Sunday Essay: Where will you go next?

Sunday Essay Cartoon by John Gilbert Manantan
Sunday Essay Cartoon by John Gilbert Manantan

THESE last few weeks, a man called Phil has made travel possible. He has shown us what is said to be the best steak in Buenos Aires, let us tag along as he schlepped up several hills in Lisbon, and swayed astride a temperamental camel in Marrakesh. “Oy,” the man said, as one of the animal’s steps nearly unseated him. Those unguarded moments when he mutters “Oy” are among the funniest moments with Phil.

His full name is Phil Rosenthal and he is the writer and creator of the hugely successful American sitcom “Everybody Loves Raymond,” which ran for nine years until 2005. In 2018, Phil’s food and travel show “Somebody Feed Phil” launched on Netflix. Late to the party, I stumbled on it last year after binge-watching “Comedians in Cars Getting Coffee.”

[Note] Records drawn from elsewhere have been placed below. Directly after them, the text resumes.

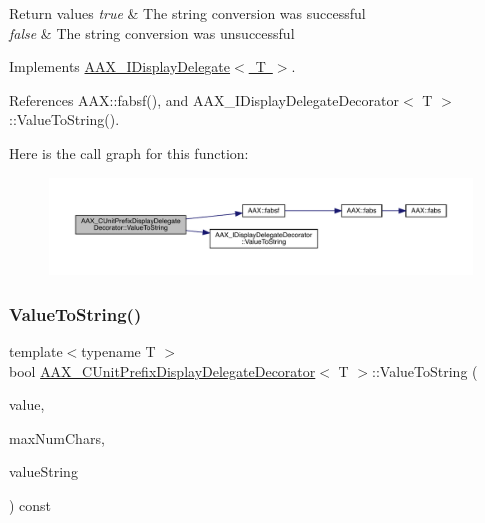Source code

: \begin{DoxyRetVals}{Return values}
{\em true} & The string conversion was successful \\
\hline
{\em false} & The string conversion was unsuccessful \\
\hline
\end{DoxyRetVals}


Implements \mbox{\hyperlink{a01801_a7fd1e2f55055c817937bbfa66b73b2fd}{A\+A\+X\+\_\+\+I\+Display\+Delegate$<$ T $>$}}.



References A\+A\+X\+::fabsf(), and A\+A\+X\+\_\+\+I\+Display\+Delegate\+Decorator$<$ T $>$\+::\+Value\+To\+String().

Here is the call graph for this function\+:
\nopagebreak
\begin{figure}[H]
\begin{center}
\leavevmode
\includegraphics[width=350pt]{a01589_a74d63ddd342455674e9b1b00dc0f76e2_cgraph}
\end{center}
\end{figure}
\mbox{\label{a01589_a0dc5128bed27ac1d671df4e4ac04d806}} 
\subsubsection{\texorpdfstring{ValueToString()}{ValueToString()}\hspace{0.1cm}{\footnotesize\ttfamily [2/2]}}
{\footnotesize\ttfamily template$<$typename T $>$ \\
bool \mbox{\hyperlink{a01589}{A\+A\+X\+\_\+\+C\+Unit\+Prefix\+Display\+Delegate\+Decorator}}$<$ T $>$\+::Value\+To\+String (\begin{DoxyParamCaption}\item[{T}]{value,  }\item[{int32\+\_\+t}]{max\+Num\+Chars,  }\item[{\mbox{\hyperlink{a01573}{A\+A\+X\+\_\+\+C\+String}} $\ast$}]{value\+String }\end{DoxyParamCaption}) const\hspace{0.3cm}{\ttfamily [virtual]}}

For a lot of people, Korean soap operas where someone invariably suffers amnesia or crash-lands in forbidden territory provided relief from the worries of life in a pandemic. Watching Jewish guys travel, eat, and strike up interesting conversations has been my balm of choice.

Tired after a day’s work and in need of a distraction? Watch Phil attack a bowl of khao soi (egg noodles with chicken in a coconut cream and curry broth) in Chiang Mai. Dismayed by the lack of encouraging news about when a safe and affordable vaccine might reach us? Watch Phil eat freshly made pork and ricotta ravioli in Chicago, while he and chef Sarah Grueneberg enjoy a warm conversation about the food that brings them joy.

Not that joy was absent in 2020. It was very much around, once we learned how to look. Finding it again in the experiences and relationships we used to take for granted was one of the best parts about last year.

Still, there were days when you could not help but feel hemmed in; when the need to be someplace else, if only for a few days, felt like a real ache. Those were the days when watching Phil helped. Wandering (vicariously) with someone so curious, so obviously pleased with each new dish soothed you. It made you look forward to traveling again. It reminded you of the many awe-inspiring sights and experiences the world continues to offer, reachable once a safer way to wander becomes possible.

That time cannot come soon enough for the world’s travel and hospitality industries, for whom 2020 was devastating. In a statement just before Christmas, the UN World Tourism Organization called on governments “to rethink quarantine rules for tourists.” It said that tourism “cannot wait for mass vaccinations to become a reality” for it to restart. I’m sure you saw signs of wanderlust in your social media feeds during the holidays, either in the photos of friends who spent a few days at the beach, or in the nostalgia shown by others who posted photos from their Christmases in other places from two or three years ago.

Travel had in recent years become more accessible, thanks to a combination of cheaper airfares, vacation rentals, and abundant information that whetted one’s curiosity about most places on Earth. Without warning, the pandemic changed all that.

Lockdowns that were needed to slow down the spread of SARS-CoV-2 made travel impossible for all but a handful. So, we learned to move in our reduced orbits and turned our gaze and attention inward.

In 2020, some of us embraced the fact that we could be happy spending the rest of our lives where we were. And some of us realized we needed to be someplace unfamiliar every now and then; that the world, for all its terrors and uncertainties, holds still so many wondrous sights and experiences that we can’t help but wish to see and taste more of it.